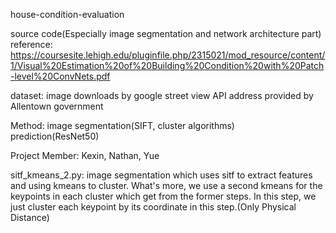 house-condition-evaluation

source code(Especially image segmentation and network architecture part)
reference: https://coursesite.lehigh.edu/pluginfile.php/2315021/mod_resource/content/1/Visual%20Estimation%20of%20Building%20Condition%20with%20Patch-level%20ConvNets.pdf

dataset: 
image downloads by google street view API
address provided by Allentown government
         
Method: 
image segmentation(SIFT, cluster algorithms)    
prediction(ResNet50)

Project Member: Kexin, Nathan, Yue

sitf_kmeans_2.py: 
image segmentation which uses sitf to extract features and using kmeans to cluster.
What's more, we use a second kmeans for the keypoints in each cluster which get from the former steps.
In this step, we just cluster each keypoint by its coordinate in this step.(Only Physical Distance)

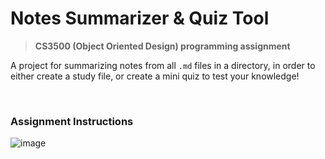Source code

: # Notes Summarizer & Quiz Tool
> **CS3500 (Object Oriented Design) programming assignment**

A project for summarizing notes from all `.md` files in a directory, in order to either create a study file, or create a mini quiz to test your knowledge!

<br>

### Assignment Instructions
![image](https://github.com/Mandy-cyber/Notes-Summarizer-and-Quiz-Tool/assets/67931161/62447a56-af75-4975-9fa5-b4182a9adc63)
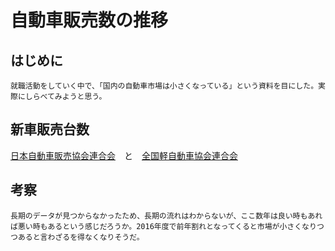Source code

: # 自動車販売数の推移

## はじめに
    就職活動をしていく中で、「国内の自動車市場は小さくなっている」という資料を目にした。実際にしらべてみようと思う。

## 新車販売台数

<div id="chart1"></div>

[日本自動車販売協会連合会](http://www.jada.or.jp/contents/data/type/type00.html)　と　[全国軽自動車協会連合会](http://www.zenkeijikyo.or.jp/statistics/index.html)

## 考察
    長期のデータが見つからなかったため、長期の流れはわからないが、ここ数年は良い時もあれば悪い時もあるという感じだろうか。2016年度で前年割れとなってくると市場が小さくなりつつあると言わざるを得なくなりそうだ。

<script type="text/javascript" src="https://www.gstatic.com/charts/loader.js"></script>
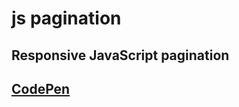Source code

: # js pagination

## Responsive JavaScript pagination 

## [CodePen](https://codepen.io/rekaa/pen/OJZGPMr)
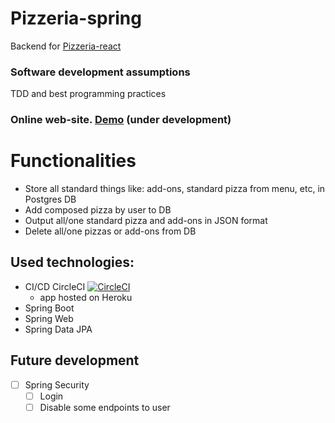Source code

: # Pizzeria-spring
Backend for [Pizzeria-react](https://github.com/jaca1119/Pizzeria-react)
### Software development assumptions
TDD and best programming practices

### Online web-site. [Demo](https://goofy-hugle-5739c9.netlify.com/) (**under development**)
# Functionalities
- Store all standard things like: add-ons, standard pizza from menu, etc, in Postgres DB
- Add composed pizza by user to DB
- Output all/one standard pizza and add-ons in JSON format
- Delete all/one pizzas or add-ons from DB
 
## Used technologies:
- CI/CD CircleCI [![CircleCI](https://circleci.com/gh/jaca1119/Pizzeria-spring.svg?style=shield)](hhttps://circleci.com/gh/jaca1119/Pizzeria-spring)
  - app hosted on Heroku
- Spring Boot
- Spring Web
- Spring Data JPA

## Future development

- [ ] Spring Security
  - [ ] Login
  - [ ] Disable some endpoints to user
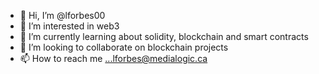 - 👋 Hi, I’m @lforbes00
- 👀 I’m interested in web3
- 🌱 I’m currently learning about solidity, blockchain and smart contracts
- 💞️ I’m looking to collaborate on blockchain projects
- 📫 How to reach me ...lforbes@medialogic.ca

<!---
lforbes00/lforbes00 is a ✨ special ✨ repository because its `README.md` (this file) appears on your GitHub profile.
You can click the Preview link to take a look at your changes.
--->

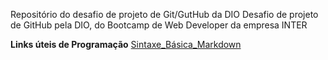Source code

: Repositório do desafio de projeto de Git/GutHub da DIO
Desafio de projeto de GitHub pela DIO, do Bootcamp de Web Developer da empresa INTER

**Links úteis de Programação**
[Sintaxe_Básica_Markdown](https://www.markdownguide.org/basic-syntax/)
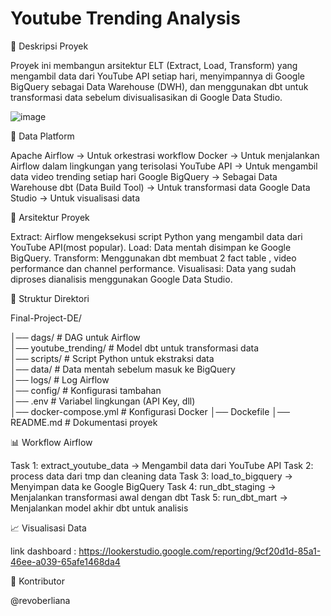 # **Youtube Trending Analysis**

📌 Deskripsi Proyek

Proyek ini membangun arsitektur ELT (Extract, Load, Transform) yang mengambil data dari YouTube API setiap hari, menyimpannya di Google BigQuery sebagai Data Warehouse (DWH), dan menggunakan dbt untuk transformasi data sebelum divisualisasikan di Google Data Studio.

![image](https://github.com/user-attachments/assets/6f1429f4-e1d3-4e84-bc9b-93d154356507)


🚀 Data Platform

Apache Airflow → Untuk orkestrasi workflow
Docker → Untuk menjalankan Airflow dalam lingkungan yang terisolasi
YouTube API → Untuk mengambil data video trending setiap hari
Google BigQuery → Sebagai Data Warehouse
dbt (Data Build Tool) → Untuk transformasi data
Google Data Studio → Untuk visualisasi data

📂 Arsitektur Proyek

Extract: Airflow mengeksekusi script Python yang mengambil data dari YouTube API(most popular).
Load: Data mentah disimpan ke Google BigQuery.
Transform: Menggunakan dbt membuat 2 fact table , video performance dan channel performance.
Visualisasi: Data yang sudah diproses dianalisis menggunakan Google Data Studio.

📜 Struktur Direktori

Final-Project-DE/

│── dags/                  # DAG untuk Airflow  
│── youtube_trending/      # Model dbt untuk transformasi data  
│── scripts/               # Script Python untuk ekstraksi data  
│── data/                  # Data mentah sebelum masuk ke BigQuery  
│── logs/                  # Log Airflow  
│── config/                # Konfigurasi tambahan  
│── .env                   # Variabel lingkungan (API Key, dll)  
│── docker-compose.yml      # Konfigurasi Docker
│── Dockefile
│── README.md              # Dokumentasi proyek  


📊 Workflow Airflow

Task 1: extract_youtube_data → Mengambil data dari YouTube API
Task 2: process data dari tmp dan cleaning data
Task 3: load_to_bigquery → Menyimpan data ke Google BigQuery
Task 4: run_dbt_staging → Menjalankan transformasi awal dengan dbt
Task 5: run_dbt_mart → Menjalankan model akhir dbt untuk analisis

📈 Visualisasi Data

link dashboard : https://lookerstudio.google.com/reporting/9cf20d1d-85a1-46ee-a039-65afe1468da4


📌 Kontributor

@revoberliana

* [Task to complete] Please repeat the records above exactly, omitting any pictures they contain.

* [Solution to this problem]
 house-condition-evaluation

source code(Especially image segmentation and network architecture part)
reference: https://coursesite.lehigh.edu/pluginfile.php/2315021/mod_resource/content/1/Visual%20Estimation%20of%20Building%20Condition%20with%20Patch-level%20ConvNets.pdf

dataset: 
image downloads by google street view API
address provided by Allentown government
         
Method: 
image segmentation(SIFT, cluster algorithms)    
prediction(ResNet50)

Project Member: Kexin, Nathan, Yue

sitf_kmeans_2.py: 
image segmentation which uses sitf to extract features and using kmeans to cluster.
What's more, we use a second kmeans for the keypoints in each cluster which get from the former steps.
In this step, we just cluster each keypoint by its coordinate in this step.(Only Physical Distance)

Source code

: # Notes Summarizer & Quiz Tool
> **CS3500 (Object Oriented Design) programming assignment**

A project for summarizing notes from all `.md` files in a directory, in order to either create a study file, or create a mini quiz to test your knowledge!

<br>

### Assignment Instructions
![image](https://github.com/Mandy-cyber/Notes-Summarizer-and-Quiz-Tool/assets/67931161/62447a56-af75-4975-9fa5-b4182a9adc63)
Source code

: # 自動車販売数の推移

## はじめに
    就職活動をしていく中で、「国内の自動車市場は小さくなっている」という資料を目にした。実際にしらべてみようと思う。

## 新車販売台数

<div id="chart1"></div>

[日本自動車販売協会連合会](http://www.jada.or.jp/contents/data/type/type00.html)　と　[全国軽自動車協会連合会](http://www.zenkeijikyo.or.jp/statistics/index.html)

## 考察
    長期のデータが見つからなかったため、長期の流れはわからないが、ここ数年は良い時もあれば悪い時もあるという感じだろうか。2016年度で前年割れとなってくると市場が小さくなりつつあると言わざるを得なくなりそうだ。

<script type="text/javascript" src="https://www.gstatic.com/charts/loader.js"></script>
Source code

: # js pagination

## Responsive JavaScript pagination 

## [CodePen](https://codepen.io/rekaa/pen/OJZGPMr)
Source code

: # Pizzeria-spring
Backend for [Pizzeria-react](https://github.com/jaca1119/Pizzeria-react)
### Software development assumptions
TDD and best programming practices

### Online web-site. [Demo](https://goofy-hugle-5739c9.netlify.com/) (**under development**)
# Functionalities
- Store all standard things like: add-ons, standard pizza from menu, etc, in Postgres DB
- Add composed pizza by user to DB
- Output all/one standard pizza and add-ons in JSON format
- Delete all/one pizzas or add-ons from DB
 
## Used technologies:
- CI/CD CircleCI [![CircleCI](https://circleci.com/gh/jaca1119/Pizzeria-spring.svg?style=shield)](hhttps://circleci.com/gh/jaca1119/Pizzeria-spring)
  - app hosted on Heroku
- Spring Boot
- Spring Web
- Spring Data JPA

## Future development

- [ ] Spring Security
  - [ ] Login
  - [ ] Disable some endpoints to user
 - 👋 Hi, I’m @lforbes00
- 👀 I’m interested in web3
- 🌱 I’m currently learning about solidity, blockchain and smart contracts
- 💞️ I’m looking to collaborate on blockchain projects
- 📫 How to reach me ...lforbes@medialogic.ca

<!---
lforbes00/lforbes00 is a ✨ special ✨ repository because its `README.md` (this file) appears on your GitHub profile.
You can click the Preview link to take a look at your changes.
--->

Source code

: Repositório do desafio de projeto de Git/GutHub da DIO
Desafio de projeto de GitHub pela DIO, do Bootcamp de Web Developer da empresa INTER

**Links úteis de Programação**
[Sintaxe_Básica_Markdown](https://www.markdownguide.org/basic-syntax/)
 # **Youtube Trending Analysis**

📌 Deskripsi Proyek

Proyek ini membangun arsitektur ELT (Extract, Load, Transform) yang mengambil data dari YouTube API setiap hari, menyimpannya di Google BigQuery sebagai Data Warehouse (DWH), dan menggunakan dbt untuk transformasi data sebelum divisualisasikan di Google Data Studio.

![image](https://github.com/user-attachments/assets/6f1429f4-e1d3-4e84-bc9b-93d154356507)


🚀 Data Platform

Apache Airflow → Untuk orkestrasi workflow
Docker → Untuk menjalankan Airflow dalam lingkungan yang terisolasi
YouTube API → Untuk mengambil data video trending setiap hari
Google BigQuery → Sebagai Data Warehouse
dbt (Data Build Tool) → Untuk transformasi data
Google Data Studio → Untuk visualisasi data

📂 Arsitektur Proyek

Extract: Airflow mengeksekusi script Python yang mengambil data dari YouTube API(most popular).
Load: Data mentah disimpan ke Google BigQuery.
Transform: Menggunakan dbt membuat 2 fact table , video performance dan channel performance.
Visualisasi: Data yang sudah diproses dianalisis menggunakan Google Data Studio.

📜 Struktur Direktori

Final-Project-DE/

│── dags/                  # DAG untuk Airflow  
│── youtube_trending/      # Model dbt untuk transformasi data  
│── scripts/               # Script Python untuk ekstraksi data  
│── data/                  # Data mentah sebelum masuk ke BigQuery  
│── logs/                  # Log Airflow  
│── config/                # Konfigurasi tambahan  
│── .env                   # Variabel lingkungan (API Key, dll)  
│── docker-compose.yml      # Konfigurasi Docker
│── Dockefile
│── README.md              # Dokumentasi proyek  


📊 Workflow Airflow

Task 1: extract_youtube_data → Mengambil data dari YouTube API
Task 2: process data dari tmp dan cleaning data
Task 3: load_to_bigquery → Menyimpan data ke Google BigQuery
Task 4: run_dbt_staging → Menjalankan transformasi awal dengan dbt
Task 5: run_dbt_mart → Menjalankan model akhir dbt untuk analisis

📈 Visualisasi Data

link dashboard : https://lookerstudio.google.com/reporting/9cf20d1d-85a1-46ee-a039-65afe1468da4


📌 Kontributor

@revoberliana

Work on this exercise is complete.